Viomundo – Qual das três hipóteses é a mais provável?
José Arraes – Talvez a combinação das três. Cabe ao Ministério Público investigar. O fato é que as barragens do Alto Tietê estão excessivamente cheias e as comportas estão sendo abertas, contribuindo com as inundações em toda a calha do rio até a região do Pantanal.
A íntegra está aqui
Depois da entrevista, foi um blog, o NaMaria News, que localizou o contrato: a Sabesp deve pagar até 1 bilhão de reais durante 15 anos para que o consórcio privado que controla os reservatórios faça obras, com a promessa de aumentar a capacidade de fornecimento de água tratada de 10 para 15 metros cúbicos por segundo.
O que levanta questões importantes para o futuro: o que vai prevalecer na gestão dos reservatórios, o interesse público ou o interesse privado?
A parceria público-privada foi apresentada pela Sabesp, no Diário Oficial, como uma forma de vencer a burocracia das licitações e acelerar as obras. Isso é bom ou ruim?
No mesmo DO, diz-se que a PPP paulista foi o primeiro passo de um modelo que poderia ser exportado pela própria Sabesp para outros estados brasileiros. Isso já aconteceu?
O estado de São Paulo paga para entregar represas que já existem a empresas privadas, que embolsam 1 bilhão de reais. Quanto elas devolverão em obras? Essas obras -- e a administração das represas por 15 anos -- valem esse bilhão?
O estado de São Paulo paga ainda ao consórcio privado pelas águas contidas nos reservatórios e entregues à Sabesp para tratamento na estação de Taiaçupeba. Quanto custa o metro cúbico da água vendida à Sabesp?
Qual a posição da Agência Nacional de Águas (ANA) e da Agência Nacional de Energia Elétrica (ANEEL) a respeito?
Se as PPPs de fato forem exportadas para outras regiões do país, entre o abastecimento de água para a população e a geração de energia elétrica, quem terá prioridade no uso das águas quando houver conflito de interesses? Quem decidirá, os órgãos públicos locais, estaduais e federais ou as empresas privadas? A população será ouvida?
O controle das águas, uma questão essencial e politicamente explosiva, como se viu em Cochabamba, na Bolívia, é um tema muito importante para ser decidido nos bastidores, como aparentemente o foi em São Paulo.
É importante registrar que várias das perguntas que aparecem acima foram feitas por comentaristas deste blog que, ao contrário da Folha, incorpora a seu conteúdo, em tempo quase real, as indagações do público.
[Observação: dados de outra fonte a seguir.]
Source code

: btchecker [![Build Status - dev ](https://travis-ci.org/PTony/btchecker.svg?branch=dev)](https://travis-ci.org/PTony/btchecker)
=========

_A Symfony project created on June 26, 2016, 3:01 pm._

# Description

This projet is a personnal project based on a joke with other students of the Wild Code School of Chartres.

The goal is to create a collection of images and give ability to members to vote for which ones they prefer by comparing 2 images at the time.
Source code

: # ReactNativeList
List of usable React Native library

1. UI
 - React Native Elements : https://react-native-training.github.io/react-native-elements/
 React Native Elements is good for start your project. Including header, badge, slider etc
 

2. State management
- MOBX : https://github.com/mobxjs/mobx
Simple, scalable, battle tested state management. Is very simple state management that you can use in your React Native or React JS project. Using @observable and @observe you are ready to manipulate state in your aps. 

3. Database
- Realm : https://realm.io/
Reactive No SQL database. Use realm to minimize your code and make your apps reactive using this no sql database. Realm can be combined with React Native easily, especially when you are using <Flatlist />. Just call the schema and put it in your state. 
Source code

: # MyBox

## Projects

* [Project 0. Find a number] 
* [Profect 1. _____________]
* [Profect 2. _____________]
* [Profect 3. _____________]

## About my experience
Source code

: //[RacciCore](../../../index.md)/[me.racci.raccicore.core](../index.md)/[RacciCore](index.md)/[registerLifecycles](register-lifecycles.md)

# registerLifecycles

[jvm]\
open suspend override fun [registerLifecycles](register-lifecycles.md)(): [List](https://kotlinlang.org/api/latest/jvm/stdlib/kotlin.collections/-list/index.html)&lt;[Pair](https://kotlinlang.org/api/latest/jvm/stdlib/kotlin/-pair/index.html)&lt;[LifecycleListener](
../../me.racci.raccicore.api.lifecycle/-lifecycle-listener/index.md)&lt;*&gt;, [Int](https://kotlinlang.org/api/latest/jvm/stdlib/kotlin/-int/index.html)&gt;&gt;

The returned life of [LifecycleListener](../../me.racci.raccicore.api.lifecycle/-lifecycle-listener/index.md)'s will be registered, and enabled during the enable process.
São todas questões pertinentes e interessantes que aqueles quatro repórteres que a Folha mandou para o Haiti poderiam fazer aqui no Brasil.
Poderiam fazer, como as fez a Conceição Lemes, do ponto-de-vista dos que ficam à mercê do poder público, especialmente dos que sofrem com as enchentes e de outros que, através do pagamento de impostos, são duplamente vítimas dos planos mirabolantes e fracassados para extinguir as inundações.
Não se trata, portanto, de uma questão de número de repórteres ou de recursos financeiros. Os blogs crescem no espaço que os jornais abdicaram de cobrir, quando interesses políticos e econômicos particulares deles, jornais, se colocam acima do interesse público.